Task prompt: Please report every line of the listing below that has the word "Service" in it.

____ Extracted data

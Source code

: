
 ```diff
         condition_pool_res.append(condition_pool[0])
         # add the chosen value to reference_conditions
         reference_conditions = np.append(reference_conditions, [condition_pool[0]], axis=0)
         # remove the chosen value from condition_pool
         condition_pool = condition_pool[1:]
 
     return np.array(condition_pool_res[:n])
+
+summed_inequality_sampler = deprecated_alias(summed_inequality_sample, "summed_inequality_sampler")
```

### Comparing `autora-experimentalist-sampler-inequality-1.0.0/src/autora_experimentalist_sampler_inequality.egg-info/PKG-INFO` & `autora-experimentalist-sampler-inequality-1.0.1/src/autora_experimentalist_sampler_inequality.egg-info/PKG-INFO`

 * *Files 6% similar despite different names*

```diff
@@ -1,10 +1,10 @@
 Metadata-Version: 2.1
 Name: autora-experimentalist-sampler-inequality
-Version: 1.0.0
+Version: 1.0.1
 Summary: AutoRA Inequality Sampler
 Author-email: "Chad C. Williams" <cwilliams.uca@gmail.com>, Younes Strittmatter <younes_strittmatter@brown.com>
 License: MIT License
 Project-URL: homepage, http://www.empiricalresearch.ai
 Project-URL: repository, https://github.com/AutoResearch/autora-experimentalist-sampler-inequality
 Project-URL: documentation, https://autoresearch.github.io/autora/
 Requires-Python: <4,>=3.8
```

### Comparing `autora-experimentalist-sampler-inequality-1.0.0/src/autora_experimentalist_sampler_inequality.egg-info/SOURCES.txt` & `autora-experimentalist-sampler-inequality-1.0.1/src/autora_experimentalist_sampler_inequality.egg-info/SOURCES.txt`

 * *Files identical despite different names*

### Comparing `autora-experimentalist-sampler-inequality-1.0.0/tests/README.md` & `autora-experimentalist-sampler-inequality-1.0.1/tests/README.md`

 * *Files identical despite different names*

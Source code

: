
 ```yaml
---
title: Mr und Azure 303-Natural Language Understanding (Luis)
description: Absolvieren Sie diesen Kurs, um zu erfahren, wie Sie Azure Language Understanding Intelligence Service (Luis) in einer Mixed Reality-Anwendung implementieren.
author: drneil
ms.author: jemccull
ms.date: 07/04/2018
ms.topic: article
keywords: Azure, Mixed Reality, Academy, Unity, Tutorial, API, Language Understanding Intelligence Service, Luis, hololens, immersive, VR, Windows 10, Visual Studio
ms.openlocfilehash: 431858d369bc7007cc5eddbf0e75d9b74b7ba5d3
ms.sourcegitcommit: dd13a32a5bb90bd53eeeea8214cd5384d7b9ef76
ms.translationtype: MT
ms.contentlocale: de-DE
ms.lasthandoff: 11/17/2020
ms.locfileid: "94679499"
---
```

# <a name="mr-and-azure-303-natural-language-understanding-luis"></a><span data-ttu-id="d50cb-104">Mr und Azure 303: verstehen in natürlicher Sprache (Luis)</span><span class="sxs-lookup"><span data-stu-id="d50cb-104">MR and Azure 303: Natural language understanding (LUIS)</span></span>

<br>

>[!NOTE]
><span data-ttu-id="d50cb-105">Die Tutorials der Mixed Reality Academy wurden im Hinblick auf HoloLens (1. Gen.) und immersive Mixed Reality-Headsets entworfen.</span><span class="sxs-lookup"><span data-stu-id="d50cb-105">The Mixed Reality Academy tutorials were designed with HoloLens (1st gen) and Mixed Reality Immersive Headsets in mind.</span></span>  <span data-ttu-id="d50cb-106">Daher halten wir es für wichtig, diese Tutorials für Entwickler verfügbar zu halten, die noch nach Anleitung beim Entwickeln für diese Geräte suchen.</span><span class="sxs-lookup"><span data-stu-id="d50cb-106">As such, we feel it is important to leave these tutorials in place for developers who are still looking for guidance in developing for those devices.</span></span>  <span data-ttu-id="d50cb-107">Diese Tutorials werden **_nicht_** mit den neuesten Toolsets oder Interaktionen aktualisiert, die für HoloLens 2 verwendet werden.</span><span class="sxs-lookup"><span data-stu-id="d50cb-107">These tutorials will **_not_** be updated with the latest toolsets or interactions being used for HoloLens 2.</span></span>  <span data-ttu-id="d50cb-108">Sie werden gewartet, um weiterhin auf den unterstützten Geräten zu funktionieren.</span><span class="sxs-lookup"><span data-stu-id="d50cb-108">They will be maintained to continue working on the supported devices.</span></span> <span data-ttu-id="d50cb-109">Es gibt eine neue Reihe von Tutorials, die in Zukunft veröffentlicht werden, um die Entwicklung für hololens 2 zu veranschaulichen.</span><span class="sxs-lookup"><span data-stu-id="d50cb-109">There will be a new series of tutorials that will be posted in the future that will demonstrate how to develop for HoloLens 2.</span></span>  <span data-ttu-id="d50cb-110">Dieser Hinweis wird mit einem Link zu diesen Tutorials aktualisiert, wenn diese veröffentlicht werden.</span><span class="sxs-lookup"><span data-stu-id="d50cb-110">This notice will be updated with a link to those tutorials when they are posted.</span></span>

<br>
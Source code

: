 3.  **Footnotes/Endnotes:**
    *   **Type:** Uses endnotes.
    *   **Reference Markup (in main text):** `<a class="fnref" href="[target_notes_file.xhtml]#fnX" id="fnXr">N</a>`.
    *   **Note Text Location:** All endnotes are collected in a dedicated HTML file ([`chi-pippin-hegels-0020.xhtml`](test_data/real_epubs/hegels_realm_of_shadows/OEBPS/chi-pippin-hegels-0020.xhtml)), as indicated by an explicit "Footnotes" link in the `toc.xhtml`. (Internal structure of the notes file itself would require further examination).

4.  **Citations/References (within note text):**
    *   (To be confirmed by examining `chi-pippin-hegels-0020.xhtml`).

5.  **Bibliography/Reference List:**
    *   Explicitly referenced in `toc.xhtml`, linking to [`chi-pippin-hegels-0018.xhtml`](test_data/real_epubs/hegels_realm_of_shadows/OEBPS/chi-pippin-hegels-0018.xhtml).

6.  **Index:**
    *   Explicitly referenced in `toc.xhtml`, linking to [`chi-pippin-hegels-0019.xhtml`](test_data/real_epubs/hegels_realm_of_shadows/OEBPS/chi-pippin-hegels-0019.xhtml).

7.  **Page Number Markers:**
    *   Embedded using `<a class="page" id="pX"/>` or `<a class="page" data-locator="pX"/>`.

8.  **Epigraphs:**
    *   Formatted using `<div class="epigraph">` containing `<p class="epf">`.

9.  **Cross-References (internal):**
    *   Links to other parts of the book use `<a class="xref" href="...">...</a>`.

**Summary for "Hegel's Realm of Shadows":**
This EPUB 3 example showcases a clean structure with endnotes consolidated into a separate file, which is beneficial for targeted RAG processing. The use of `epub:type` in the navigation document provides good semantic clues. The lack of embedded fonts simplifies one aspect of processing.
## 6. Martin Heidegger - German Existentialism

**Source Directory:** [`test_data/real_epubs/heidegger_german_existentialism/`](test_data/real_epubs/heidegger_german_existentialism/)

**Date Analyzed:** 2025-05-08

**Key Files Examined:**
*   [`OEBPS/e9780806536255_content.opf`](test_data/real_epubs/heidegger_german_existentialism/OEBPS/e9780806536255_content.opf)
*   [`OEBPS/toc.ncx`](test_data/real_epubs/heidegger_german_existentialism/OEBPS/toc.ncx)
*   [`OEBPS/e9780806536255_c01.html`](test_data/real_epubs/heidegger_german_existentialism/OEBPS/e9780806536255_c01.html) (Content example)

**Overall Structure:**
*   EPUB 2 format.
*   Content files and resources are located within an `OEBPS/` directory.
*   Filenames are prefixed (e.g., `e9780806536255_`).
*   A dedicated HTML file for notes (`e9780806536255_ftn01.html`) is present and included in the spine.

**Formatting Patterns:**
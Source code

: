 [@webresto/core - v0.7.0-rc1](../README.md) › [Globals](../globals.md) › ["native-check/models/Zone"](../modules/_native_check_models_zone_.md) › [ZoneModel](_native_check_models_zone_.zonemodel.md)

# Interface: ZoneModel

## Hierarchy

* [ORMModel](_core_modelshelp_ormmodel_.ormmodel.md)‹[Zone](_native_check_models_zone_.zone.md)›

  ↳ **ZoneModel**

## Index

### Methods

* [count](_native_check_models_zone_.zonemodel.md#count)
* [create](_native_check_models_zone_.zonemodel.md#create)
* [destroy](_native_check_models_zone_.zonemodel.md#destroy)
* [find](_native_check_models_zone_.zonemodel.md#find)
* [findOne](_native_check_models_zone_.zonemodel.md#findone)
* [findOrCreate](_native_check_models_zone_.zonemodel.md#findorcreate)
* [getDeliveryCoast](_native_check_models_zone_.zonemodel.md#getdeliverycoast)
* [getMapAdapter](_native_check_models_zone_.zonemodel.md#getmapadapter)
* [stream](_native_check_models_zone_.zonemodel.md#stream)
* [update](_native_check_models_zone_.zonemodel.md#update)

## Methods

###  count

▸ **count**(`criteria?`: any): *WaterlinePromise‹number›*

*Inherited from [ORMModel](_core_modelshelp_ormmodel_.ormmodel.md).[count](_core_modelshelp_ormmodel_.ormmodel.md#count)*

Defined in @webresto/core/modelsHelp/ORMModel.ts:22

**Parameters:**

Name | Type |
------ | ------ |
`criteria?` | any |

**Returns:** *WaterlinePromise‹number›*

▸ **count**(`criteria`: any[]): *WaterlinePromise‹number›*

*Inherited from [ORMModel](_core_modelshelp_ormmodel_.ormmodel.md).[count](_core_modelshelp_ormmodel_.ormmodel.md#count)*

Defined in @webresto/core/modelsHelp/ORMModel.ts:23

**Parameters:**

________

Answer to the problem:
description: Absolvieren Sie diesen Kurs, um zu erfahren, wie Sie Azure Language Understanding Intelligence Service (Luis) in einer Mixed Reality-Anwendung implementieren.
keywords: Azure, Mixed Reality, Academy, Unity, Tutorial, API, Language Understanding Intelligence Service, Luis, hololens, immersive, VR, Windows 10, Visual Studio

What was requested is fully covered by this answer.